§ **Input data**:

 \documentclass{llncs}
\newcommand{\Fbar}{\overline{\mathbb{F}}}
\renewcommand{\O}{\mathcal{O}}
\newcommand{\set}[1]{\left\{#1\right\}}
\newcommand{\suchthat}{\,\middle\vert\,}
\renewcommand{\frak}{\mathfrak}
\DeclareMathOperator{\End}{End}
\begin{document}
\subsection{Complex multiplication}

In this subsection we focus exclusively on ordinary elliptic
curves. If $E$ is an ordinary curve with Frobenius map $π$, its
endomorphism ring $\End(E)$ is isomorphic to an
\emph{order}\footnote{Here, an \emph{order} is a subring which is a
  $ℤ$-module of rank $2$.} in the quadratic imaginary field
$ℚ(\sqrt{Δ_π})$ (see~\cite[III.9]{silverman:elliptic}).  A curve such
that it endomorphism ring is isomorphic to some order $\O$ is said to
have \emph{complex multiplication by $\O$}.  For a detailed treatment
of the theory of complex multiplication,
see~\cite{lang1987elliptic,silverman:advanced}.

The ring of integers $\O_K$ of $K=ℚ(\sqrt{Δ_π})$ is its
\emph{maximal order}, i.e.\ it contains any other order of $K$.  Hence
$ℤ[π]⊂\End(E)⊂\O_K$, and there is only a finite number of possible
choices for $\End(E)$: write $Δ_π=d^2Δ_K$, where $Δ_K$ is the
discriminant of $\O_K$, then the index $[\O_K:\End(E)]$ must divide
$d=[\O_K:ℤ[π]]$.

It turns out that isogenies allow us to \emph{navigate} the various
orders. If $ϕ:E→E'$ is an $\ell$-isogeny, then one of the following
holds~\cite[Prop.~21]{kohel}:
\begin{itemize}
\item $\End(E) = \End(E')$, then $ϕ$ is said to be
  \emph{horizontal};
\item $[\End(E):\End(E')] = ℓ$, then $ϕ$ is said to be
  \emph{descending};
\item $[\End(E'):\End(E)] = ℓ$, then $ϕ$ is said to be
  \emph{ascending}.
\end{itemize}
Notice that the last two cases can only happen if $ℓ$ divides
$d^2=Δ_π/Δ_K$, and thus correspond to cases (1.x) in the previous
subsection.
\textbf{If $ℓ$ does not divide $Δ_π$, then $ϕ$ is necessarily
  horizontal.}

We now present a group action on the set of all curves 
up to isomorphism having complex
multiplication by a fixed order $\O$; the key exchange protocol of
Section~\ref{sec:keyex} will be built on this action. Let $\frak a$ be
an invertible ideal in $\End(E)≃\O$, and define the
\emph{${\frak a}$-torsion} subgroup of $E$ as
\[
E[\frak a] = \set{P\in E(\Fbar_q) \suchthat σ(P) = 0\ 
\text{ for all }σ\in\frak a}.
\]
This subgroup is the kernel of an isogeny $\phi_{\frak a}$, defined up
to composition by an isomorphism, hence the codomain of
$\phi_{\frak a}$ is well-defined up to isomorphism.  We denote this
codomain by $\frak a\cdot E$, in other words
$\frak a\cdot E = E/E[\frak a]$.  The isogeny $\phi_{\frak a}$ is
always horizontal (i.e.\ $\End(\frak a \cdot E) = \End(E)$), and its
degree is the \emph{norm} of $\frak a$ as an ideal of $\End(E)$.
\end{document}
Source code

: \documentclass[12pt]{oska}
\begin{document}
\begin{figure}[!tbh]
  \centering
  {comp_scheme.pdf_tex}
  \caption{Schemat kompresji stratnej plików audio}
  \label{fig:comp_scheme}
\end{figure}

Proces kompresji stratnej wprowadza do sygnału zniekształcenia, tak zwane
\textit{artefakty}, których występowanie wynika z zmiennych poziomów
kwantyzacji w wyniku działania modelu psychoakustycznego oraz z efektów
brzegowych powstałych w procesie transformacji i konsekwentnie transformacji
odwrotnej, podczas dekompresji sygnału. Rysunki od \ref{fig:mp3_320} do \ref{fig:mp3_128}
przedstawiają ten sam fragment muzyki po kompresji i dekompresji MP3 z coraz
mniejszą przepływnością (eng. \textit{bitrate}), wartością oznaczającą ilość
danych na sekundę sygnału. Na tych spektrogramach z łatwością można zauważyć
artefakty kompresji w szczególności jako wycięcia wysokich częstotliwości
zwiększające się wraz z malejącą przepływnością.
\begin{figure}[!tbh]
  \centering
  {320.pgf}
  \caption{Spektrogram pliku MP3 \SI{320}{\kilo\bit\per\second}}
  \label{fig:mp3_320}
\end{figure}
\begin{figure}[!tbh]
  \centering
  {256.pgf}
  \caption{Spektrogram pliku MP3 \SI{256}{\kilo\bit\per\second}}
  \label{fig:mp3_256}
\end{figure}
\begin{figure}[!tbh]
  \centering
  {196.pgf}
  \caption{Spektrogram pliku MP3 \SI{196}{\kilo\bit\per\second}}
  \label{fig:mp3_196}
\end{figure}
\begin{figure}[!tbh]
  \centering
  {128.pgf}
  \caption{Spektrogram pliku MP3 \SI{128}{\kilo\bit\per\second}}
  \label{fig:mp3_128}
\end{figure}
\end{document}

§ **Work order**:
A complete, exact copy of the material is required.

§ **Output of the task**:
 \documentclass{llncs}
\newcommand{\Fbar}{\overline{\mathbb{F}}}
\renewcommand{\O}{\mathcal{O}}
\newcommand{\set}[1]{\left\{#1\right\}}
\newcommand{\suchthat}{\,\middle\vert\,}
\renewcommand{\frak}{\mathfrak}
\DeclareMathOperator{\End}{End}
\begin{document}
\subsection{Complex multiplication}

In this subsection we focus exclusively on ordinary elliptic
curves. If $E$ is an ordinary curve with Frobenius map $π$, its
endomorphism ring $\End(E)$ is isomorphic to an
\emph{order}\footnote{Here, an \emph{order} is a subring which is a
  $ℤ$-module of rank $2$.} in the quadratic imaginary field
$ℚ(\sqrt{Δ_π})$ (see~\cite[III.9]{silverman:elliptic}).  A curve such
that it endomorphism ring is isomorphic to some order $\O$ is said to
have \emph{complex multiplication by $\O$}.  For a detailed treatment
of the theory of complex multiplication,
see~\cite{lang1987elliptic,silverman:advanced}.

The ring of integers $\O_K$ of $K=ℚ(\sqrt{Δ_π})$ is its
\emph{maximal order}, i.e.\ it contains any other order of $K$.  Hence
$ℤ[π]⊂\End(E)⊂\O_K$, and there is only a finite number of possible
choices for $\End(E)$: write $Δ_π=d^2Δ_K$, where $Δ_K$ is the
discriminant of $\O_K$, then the index $[\O_K:\End(E)]$ must divide
$d=[\O_K:ℤ[π]]$.

It turns out that isogenies allow us to \emph{navigate} the various
orders. If $ϕ:E→E'$ is an $\ell$-isogeny, then one of the following
holds~\cite[Prop.~21]{kohel}:
\begin{itemize}
\item $\End(E) = \End(E')$, then $ϕ$ is said to be
  \emph{horizontal};
\item $[\End(E):\End(E')] = ℓ$, then $ϕ$ is said to be
  \emph{descending};
\item $[\End(E'):\End(E)] = ℓ$, then $ϕ$ is said to be
  \emph{ascending}.
\end{itemize}
Notice that the last two cases can only happen if $ℓ$ divides
$d^2=Δ_π/Δ_K$, and thus correspond to cases (1.x) in the previous
subsection.
\textbf{If $ℓ$ does not divide $Δ_π$, then $ϕ$ is necessarily
  horizontal.}

We now present a group action on the set of all curves 
up to isomorphism having complex
multiplication by a fixed order $\O$; the key exchange protocol of
Section~\ref{sec:keyex} will be built on this action. Let $\frak a$ be
an invertible ideal in $\End(E)≃\O$, and define the
\emph{${\frak a}$-torsion} subgroup of $E$ as
\[
E[\frak a] = \set{P\in E(\Fbar_q) \suchthat σ(P) = 0\ 
\text{ for all }σ\in\frak a}.
\]
This subgroup is the kernel of an isogeny $\phi_{\frak a}$, defined up
to composition by an isomorphism, hence the codomain of
$\phi_{\frak a}$ is well-defined up to isomorphism.  We denote this
codomain by $\frak a\cdot E$, in other words
$\frak a\cdot E = E/E[\frak a]$.  The isogeny $\phi_{\frak a}$ is
always horizontal (i.e.\ $\End(\frak a \cdot E) = \End(E)$), and its
degree is the \emph{norm} of $\frak a$ as an ideal of $\End(E)$.
\end{document}
Source code

: \documentclass[12pt]{oska}
\begin{document}
\begin{figure}[!tbh]
  \centering
  {comp_scheme.pdf_tex}
  \caption{Schemat kompresji stratnej plików audio}
  \label{fig:comp_scheme}
\end{figure}

Proces kompresji stratnej wprowadza do sygnału zniekształcenia, tak zwane
\textit{artefakty}, których występowanie wynika z zmiennych poziomów
kwantyzacji w wyniku działania modelu psychoakustycznego oraz z efektów
brzegowych powstałych w procesie transformacji i konsekwentnie transformacji
odwrotnej, podczas dekompresji sygnału. Rysunki od \ref{fig:mp3_320} do \ref{fig:mp3_128}
przedstawiają ten sam fragment muzyki po kompresji i dekompresji MP3 z coraz
mniejszą przepływnością (eng. \textit{bitrate}), wartością oznaczającą ilość
danych na sekundę sygnału. Na tych spektrogramach z łatwością można zauważyć
artefakty kompresji w szczególności jako wycięcia wysokich częstotliwości
zwiększające się wraz z malejącą przepływnością.
\begin{figure}[!tbh]
  \centering
  {320.pgf}
  \caption{Spektrogram pliku MP3 \SI{320}{\kilo\bit\per\second}}
  \label{fig:mp3_320}
\end{figure}
\begin{figure}[!tbh]
  \centering
  {256.pgf}
  \caption{Spektrogram pliku MP3 \SI{256}{\kilo\bit\per\second}}
  \label{fig:mp3_256}
\end{figure}
\begin{figure}[!tbh]
  \centering
  {196.pgf}
  \caption{Spektrogram pliku MP3 \SI{196}{\kilo\bit\per\second}}
  \label{fig:mp3_196}
\end{figure}
\begin{figure}[!tbh]
  \centering
  {128.pgf}
  \caption{Spektrogram pliku MP3 \SI{128}{\kilo\bit\per\second}}
  \label{fig:mp3_128}
\end{figure}
\end{document}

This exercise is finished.